I will say I've had quite a bit of experience playing with old Macs in the US, and it's generally quite a bit easier there to find people who share our tastes.

Anyone know a good place to get a PRAM battery in Europe?

 

grayson

Member
The Color Classic is an interesting machine. Yours has pretty much the same specs that mine had, only mine had an Apple IIe card in the PDS slot and it ran an English System 7.
The Color Classic is fun to play with but, as you pointed out, slow. It's also incredibly limited. It can only be expanded to 10 MB of RAM. Swapping out the hard drive can be a bugger too. Although, if you can find a 68882 to pop into the FPU slot, you'll see a small speed boost.

Probably best to do the Mystic upgrade. That involves swapping out your Color Classic logic board for an LC 575 logic board. A relatively simple and rewarding endeavour.

The LC 575 uses a 68LC040 that can easily be swapped for a full '040 with builtin FPU. The LC575 is also expandable to 36MB of RAM and runs at a much quicker 33MHz clock speed on a much more capable 68040 processor. The LC575 also has one of the fastest SCSI controllers that Apple has ever shipped in a 68k Macintosh.
It is definitely an interesting machine. The only color all-in-ones I've ever played with are LC 575-580 machines, and this has the very nice motherboard accessibility of those machines, but with the "cute" form factor of the 9" B&W Macs of old.

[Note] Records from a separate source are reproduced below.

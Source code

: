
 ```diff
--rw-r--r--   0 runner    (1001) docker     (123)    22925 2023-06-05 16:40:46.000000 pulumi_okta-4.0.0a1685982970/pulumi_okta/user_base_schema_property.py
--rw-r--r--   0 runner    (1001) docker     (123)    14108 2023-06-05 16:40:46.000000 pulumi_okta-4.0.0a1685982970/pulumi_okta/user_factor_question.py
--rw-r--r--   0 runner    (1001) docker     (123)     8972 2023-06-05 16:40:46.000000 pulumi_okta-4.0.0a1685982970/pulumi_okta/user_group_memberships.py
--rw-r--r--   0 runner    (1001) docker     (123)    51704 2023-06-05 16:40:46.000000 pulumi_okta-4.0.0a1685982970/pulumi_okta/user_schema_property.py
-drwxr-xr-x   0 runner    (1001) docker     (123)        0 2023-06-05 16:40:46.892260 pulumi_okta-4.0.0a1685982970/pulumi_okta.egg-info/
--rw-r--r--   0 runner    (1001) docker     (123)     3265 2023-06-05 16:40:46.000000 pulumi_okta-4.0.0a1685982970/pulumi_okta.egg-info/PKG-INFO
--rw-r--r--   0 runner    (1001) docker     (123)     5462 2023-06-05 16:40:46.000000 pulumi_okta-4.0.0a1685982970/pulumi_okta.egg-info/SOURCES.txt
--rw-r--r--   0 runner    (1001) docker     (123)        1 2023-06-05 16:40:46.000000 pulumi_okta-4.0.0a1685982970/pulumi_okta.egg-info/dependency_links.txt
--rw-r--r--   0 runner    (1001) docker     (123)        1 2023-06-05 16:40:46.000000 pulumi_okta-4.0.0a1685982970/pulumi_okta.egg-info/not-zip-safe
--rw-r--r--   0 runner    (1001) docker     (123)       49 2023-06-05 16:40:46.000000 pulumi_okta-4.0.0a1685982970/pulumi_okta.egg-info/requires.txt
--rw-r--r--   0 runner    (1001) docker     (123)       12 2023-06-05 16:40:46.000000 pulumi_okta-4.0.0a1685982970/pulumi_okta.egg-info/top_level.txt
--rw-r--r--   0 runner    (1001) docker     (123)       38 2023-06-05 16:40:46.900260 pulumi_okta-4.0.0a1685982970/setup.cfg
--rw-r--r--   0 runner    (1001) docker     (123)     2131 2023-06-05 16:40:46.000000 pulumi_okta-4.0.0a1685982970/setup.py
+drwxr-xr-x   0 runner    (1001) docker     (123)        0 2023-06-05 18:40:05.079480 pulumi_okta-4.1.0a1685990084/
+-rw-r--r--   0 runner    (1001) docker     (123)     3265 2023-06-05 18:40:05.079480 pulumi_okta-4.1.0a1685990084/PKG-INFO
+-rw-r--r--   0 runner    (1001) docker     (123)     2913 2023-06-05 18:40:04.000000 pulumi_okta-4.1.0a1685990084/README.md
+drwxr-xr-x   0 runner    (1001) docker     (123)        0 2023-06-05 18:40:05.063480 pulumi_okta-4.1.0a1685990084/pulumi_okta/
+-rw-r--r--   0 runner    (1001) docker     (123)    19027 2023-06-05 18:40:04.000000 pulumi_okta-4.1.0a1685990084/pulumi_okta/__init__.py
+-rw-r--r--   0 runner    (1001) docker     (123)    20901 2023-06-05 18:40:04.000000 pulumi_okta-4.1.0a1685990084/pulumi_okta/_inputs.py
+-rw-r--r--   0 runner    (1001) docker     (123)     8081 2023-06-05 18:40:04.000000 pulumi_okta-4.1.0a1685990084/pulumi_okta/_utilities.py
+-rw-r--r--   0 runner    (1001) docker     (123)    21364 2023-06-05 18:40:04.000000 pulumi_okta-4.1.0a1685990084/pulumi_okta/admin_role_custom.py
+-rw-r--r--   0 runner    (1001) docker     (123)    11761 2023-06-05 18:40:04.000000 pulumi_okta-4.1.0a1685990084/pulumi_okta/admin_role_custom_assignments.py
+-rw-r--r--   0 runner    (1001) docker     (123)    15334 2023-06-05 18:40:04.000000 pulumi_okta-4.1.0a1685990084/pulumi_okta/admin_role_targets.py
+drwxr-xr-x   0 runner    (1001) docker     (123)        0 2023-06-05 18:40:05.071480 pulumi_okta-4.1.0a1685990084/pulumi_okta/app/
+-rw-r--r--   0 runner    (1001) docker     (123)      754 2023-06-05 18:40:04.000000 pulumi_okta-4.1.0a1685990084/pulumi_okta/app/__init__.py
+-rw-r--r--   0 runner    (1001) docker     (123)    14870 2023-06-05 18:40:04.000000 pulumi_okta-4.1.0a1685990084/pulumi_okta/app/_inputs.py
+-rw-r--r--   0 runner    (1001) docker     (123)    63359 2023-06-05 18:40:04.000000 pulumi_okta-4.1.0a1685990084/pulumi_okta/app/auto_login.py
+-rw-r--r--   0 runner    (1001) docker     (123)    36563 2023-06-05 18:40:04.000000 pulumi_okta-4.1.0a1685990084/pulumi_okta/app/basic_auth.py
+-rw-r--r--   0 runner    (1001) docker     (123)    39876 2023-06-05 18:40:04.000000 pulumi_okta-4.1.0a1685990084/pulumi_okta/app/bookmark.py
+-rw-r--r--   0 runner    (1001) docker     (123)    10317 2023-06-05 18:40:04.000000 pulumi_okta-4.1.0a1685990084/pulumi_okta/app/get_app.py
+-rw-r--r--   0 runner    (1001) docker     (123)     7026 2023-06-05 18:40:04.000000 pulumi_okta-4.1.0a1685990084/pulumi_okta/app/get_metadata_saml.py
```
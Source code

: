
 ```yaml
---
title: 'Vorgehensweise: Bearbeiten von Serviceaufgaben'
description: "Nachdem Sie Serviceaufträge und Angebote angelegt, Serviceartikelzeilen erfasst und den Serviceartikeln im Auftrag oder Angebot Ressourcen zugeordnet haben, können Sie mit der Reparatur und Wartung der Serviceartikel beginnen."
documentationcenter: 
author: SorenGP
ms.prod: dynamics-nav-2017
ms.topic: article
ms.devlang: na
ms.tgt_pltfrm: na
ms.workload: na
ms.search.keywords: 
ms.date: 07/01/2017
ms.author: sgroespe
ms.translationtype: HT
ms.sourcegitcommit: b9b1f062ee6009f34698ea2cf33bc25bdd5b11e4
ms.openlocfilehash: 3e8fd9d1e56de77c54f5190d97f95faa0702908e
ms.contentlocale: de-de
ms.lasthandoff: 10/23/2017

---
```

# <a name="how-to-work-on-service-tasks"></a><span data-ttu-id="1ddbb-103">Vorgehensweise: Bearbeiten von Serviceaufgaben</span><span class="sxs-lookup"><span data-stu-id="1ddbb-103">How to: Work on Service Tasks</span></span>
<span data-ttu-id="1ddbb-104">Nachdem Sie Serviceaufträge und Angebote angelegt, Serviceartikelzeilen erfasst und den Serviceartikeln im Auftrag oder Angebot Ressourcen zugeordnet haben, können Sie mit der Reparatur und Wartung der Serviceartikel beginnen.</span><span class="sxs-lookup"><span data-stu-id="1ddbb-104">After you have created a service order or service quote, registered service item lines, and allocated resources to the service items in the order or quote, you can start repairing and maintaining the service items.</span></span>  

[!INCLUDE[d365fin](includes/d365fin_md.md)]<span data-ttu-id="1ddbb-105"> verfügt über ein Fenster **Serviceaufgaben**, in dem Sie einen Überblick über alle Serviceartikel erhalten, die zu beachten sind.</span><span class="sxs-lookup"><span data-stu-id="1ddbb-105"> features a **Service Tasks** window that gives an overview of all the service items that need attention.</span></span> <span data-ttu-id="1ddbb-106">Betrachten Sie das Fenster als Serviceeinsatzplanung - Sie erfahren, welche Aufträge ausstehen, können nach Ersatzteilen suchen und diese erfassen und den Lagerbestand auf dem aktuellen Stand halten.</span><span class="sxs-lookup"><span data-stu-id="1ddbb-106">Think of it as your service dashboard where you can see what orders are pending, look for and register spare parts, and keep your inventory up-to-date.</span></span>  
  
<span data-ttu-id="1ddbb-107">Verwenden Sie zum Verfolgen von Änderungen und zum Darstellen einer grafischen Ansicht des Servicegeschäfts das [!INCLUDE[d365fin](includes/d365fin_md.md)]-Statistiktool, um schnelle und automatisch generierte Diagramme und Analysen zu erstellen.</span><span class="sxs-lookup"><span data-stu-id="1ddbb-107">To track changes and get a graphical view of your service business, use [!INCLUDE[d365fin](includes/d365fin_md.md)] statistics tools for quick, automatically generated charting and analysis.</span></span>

ended up carrying it halfway across the city
I would do the same even for one of those Apple Network Servers. Now I know why my friends call me a nerd/geek. Sigh.
Wow, you are definitely hardcore. The Colour Classic isn't heavy by any means, but it still wasn't fun to drag around by the second or third kilometer. Fortunately in Geneva, there was a nice brewpub on the way to, uh, rest at :)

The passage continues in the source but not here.